» PROBLEM REQUIREMENTS: Please reproduce exactly the lines from the start of the records through the one containing "This is one", and nothing more.

(Stored entries)
★ ★ ★
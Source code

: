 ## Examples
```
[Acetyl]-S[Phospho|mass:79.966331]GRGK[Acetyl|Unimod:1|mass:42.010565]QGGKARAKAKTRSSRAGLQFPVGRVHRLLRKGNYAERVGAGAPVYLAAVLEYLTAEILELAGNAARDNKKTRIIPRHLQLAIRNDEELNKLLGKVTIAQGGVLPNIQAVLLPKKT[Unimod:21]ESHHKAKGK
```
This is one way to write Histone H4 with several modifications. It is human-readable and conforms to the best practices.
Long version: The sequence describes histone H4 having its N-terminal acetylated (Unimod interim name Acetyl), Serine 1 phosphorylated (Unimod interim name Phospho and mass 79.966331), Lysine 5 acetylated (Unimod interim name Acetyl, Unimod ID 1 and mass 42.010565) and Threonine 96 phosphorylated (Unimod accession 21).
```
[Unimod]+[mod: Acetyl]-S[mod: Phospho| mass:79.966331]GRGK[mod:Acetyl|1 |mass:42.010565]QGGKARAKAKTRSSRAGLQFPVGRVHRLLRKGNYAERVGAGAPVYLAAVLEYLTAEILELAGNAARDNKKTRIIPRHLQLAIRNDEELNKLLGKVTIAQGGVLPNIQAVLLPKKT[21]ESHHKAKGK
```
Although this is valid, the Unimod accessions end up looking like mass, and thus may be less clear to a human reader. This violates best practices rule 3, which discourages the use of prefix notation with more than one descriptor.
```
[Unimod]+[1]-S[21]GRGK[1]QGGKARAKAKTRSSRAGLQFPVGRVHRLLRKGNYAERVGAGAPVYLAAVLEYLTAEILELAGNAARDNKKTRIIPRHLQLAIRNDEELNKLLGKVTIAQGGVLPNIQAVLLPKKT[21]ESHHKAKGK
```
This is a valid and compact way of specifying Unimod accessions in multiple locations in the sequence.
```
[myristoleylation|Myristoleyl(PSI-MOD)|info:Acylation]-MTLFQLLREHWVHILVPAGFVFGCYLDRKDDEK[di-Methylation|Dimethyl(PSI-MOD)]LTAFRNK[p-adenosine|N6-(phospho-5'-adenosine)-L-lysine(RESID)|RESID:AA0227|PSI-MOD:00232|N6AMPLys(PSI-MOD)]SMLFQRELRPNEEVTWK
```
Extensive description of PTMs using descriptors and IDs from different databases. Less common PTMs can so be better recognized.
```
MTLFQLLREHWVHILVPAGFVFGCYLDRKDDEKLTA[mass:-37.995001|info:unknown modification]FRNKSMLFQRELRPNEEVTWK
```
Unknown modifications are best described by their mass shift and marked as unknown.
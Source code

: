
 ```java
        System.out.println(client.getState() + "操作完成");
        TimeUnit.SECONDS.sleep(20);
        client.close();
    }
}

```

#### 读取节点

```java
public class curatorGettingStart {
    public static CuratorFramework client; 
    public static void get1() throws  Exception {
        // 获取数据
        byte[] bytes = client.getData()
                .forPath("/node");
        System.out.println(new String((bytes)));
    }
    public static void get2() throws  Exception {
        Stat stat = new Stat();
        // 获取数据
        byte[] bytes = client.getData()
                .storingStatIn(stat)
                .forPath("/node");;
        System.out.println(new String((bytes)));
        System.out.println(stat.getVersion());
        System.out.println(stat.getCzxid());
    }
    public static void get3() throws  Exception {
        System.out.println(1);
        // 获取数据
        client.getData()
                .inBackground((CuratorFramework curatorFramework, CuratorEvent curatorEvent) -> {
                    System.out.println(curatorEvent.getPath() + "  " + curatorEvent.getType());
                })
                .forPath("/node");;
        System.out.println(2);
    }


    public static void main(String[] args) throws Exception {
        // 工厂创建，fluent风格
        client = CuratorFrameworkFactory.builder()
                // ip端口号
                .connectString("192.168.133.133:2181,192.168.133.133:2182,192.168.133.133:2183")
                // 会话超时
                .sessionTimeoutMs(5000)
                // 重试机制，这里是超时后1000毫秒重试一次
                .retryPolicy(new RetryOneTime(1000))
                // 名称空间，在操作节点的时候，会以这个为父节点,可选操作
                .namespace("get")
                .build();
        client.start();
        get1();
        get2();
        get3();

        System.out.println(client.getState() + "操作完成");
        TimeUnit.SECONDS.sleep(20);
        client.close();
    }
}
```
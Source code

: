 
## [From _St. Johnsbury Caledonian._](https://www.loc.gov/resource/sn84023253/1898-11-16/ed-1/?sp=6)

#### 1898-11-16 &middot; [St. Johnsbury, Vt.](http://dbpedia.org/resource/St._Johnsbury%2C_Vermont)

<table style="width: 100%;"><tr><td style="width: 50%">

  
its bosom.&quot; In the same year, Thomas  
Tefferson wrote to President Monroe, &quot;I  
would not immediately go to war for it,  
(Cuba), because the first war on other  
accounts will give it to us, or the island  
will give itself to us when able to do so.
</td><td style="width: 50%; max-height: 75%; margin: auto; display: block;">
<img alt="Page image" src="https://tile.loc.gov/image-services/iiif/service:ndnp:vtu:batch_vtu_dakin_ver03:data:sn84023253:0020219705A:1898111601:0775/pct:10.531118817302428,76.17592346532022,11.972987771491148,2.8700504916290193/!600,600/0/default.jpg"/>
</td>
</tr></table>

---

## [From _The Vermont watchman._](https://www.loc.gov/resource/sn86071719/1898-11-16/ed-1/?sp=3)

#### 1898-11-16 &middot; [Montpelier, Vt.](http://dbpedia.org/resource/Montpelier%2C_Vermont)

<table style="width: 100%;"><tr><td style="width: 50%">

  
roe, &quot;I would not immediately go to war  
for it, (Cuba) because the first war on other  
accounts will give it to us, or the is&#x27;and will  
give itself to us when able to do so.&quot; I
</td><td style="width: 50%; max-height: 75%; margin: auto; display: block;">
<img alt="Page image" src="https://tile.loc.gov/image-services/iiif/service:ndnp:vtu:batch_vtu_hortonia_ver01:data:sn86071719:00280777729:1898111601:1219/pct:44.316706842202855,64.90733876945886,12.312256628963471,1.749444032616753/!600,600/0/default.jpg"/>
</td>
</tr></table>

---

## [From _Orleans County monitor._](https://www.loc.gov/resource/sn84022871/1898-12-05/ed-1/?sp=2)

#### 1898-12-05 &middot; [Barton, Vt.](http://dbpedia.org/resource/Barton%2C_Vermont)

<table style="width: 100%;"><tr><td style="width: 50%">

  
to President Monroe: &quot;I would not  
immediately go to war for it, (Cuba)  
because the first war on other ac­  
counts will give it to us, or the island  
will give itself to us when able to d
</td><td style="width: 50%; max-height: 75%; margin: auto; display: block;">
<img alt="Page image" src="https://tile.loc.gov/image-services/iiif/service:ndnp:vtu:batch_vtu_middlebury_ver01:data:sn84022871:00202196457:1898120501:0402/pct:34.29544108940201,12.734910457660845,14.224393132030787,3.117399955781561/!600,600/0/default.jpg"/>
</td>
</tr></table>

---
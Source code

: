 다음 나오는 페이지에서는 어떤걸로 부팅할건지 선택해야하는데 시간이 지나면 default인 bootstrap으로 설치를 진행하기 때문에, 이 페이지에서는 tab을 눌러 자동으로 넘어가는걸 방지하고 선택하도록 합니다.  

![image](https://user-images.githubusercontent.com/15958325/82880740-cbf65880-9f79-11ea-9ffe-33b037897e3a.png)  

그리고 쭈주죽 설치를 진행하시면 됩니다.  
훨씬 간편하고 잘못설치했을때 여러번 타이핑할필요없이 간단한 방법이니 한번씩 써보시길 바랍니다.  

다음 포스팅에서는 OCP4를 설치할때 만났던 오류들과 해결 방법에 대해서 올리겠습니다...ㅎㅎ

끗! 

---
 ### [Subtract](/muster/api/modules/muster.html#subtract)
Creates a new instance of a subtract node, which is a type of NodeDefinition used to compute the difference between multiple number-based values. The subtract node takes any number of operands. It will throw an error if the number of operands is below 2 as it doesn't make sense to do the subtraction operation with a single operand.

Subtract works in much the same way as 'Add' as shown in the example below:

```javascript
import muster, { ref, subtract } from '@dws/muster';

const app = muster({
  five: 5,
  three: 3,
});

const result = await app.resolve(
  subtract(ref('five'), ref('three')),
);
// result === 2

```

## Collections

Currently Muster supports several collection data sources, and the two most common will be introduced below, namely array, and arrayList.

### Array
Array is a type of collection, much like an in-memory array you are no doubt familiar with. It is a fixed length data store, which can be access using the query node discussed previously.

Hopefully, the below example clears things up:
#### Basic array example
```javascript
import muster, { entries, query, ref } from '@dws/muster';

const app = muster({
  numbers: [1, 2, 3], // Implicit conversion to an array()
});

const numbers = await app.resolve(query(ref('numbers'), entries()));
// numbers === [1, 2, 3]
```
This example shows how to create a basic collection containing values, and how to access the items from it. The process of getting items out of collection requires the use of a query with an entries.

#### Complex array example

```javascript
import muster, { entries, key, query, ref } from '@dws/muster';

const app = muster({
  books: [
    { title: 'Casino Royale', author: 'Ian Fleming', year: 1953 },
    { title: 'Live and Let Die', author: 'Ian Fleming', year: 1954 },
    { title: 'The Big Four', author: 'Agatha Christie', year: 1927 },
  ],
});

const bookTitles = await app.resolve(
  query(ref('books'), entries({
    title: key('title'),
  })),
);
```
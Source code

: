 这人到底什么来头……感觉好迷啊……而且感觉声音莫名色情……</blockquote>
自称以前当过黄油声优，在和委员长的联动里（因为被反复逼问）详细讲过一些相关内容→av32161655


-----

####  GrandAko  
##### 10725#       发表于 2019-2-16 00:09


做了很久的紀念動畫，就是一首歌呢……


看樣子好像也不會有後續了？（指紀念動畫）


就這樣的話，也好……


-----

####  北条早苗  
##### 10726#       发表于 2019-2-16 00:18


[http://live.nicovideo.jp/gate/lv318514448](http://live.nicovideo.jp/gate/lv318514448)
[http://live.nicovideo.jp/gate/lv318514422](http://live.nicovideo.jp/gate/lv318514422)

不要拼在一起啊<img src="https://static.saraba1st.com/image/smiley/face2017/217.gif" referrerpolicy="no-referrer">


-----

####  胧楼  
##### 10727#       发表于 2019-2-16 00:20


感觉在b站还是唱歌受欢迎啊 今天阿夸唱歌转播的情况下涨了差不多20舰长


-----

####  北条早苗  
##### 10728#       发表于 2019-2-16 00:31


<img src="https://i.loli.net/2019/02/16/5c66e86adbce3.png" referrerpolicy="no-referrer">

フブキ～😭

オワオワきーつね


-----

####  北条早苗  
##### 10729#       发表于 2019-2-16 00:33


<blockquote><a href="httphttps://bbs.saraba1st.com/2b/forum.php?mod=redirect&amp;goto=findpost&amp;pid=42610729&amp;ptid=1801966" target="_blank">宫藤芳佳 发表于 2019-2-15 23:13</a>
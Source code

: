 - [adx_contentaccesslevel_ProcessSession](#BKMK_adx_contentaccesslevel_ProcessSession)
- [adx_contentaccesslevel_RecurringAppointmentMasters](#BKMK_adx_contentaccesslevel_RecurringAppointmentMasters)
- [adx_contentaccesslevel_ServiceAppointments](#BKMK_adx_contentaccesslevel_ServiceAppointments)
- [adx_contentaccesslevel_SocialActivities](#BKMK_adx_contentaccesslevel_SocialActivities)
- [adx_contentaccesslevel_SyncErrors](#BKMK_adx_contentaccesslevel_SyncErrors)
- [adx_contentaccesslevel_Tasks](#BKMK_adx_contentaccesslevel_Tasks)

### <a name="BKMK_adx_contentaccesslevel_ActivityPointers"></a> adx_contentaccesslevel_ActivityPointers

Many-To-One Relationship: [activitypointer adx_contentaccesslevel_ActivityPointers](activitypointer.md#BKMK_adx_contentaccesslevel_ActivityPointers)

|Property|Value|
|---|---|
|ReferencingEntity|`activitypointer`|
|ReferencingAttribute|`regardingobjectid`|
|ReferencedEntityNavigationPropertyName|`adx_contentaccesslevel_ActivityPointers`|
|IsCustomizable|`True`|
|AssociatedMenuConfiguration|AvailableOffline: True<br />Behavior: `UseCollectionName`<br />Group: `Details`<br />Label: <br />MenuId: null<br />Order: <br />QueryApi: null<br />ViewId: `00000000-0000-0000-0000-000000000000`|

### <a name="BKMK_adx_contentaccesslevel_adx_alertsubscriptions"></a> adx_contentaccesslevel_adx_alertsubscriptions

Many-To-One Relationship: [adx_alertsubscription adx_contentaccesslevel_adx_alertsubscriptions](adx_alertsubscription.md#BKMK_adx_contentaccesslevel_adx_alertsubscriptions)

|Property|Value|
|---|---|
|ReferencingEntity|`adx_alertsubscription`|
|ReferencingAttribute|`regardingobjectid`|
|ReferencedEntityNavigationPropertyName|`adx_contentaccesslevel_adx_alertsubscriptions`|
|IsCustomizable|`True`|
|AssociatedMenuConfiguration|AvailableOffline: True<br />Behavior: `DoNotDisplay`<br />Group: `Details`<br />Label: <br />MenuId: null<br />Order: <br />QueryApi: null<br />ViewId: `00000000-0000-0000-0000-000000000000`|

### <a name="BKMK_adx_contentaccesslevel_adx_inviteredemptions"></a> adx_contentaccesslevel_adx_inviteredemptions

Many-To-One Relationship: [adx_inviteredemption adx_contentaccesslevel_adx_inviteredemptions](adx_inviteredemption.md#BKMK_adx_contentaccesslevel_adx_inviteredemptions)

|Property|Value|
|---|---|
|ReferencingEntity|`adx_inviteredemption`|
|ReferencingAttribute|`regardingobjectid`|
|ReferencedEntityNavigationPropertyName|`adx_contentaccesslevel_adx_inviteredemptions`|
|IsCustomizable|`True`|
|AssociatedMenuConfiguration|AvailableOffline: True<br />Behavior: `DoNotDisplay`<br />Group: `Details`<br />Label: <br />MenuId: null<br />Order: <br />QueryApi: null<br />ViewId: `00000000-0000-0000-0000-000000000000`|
★ ★ ★
» FINISHED TASK:
Source code

: ## Examples
```
[Acetyl]-S[Phospho|mass:79.966331]GRGK[Acetyl|Unimod:1|mass:42.010565]QGGKARAKAKTRSSRAGLQFPVGRVHRLLRKGNYAERVGAGAPVYLAAVLEYLTAEILELAGNAARDNKKTRIIPRHLQLAIRNDEELNKLLGKVTIAQGGVLPNIQAVLLPKKT[Unimod:21]ESHHKAKGK
```
This is one way to write Histone H4 with several modifications. It is human-readable and conforms to the best practices.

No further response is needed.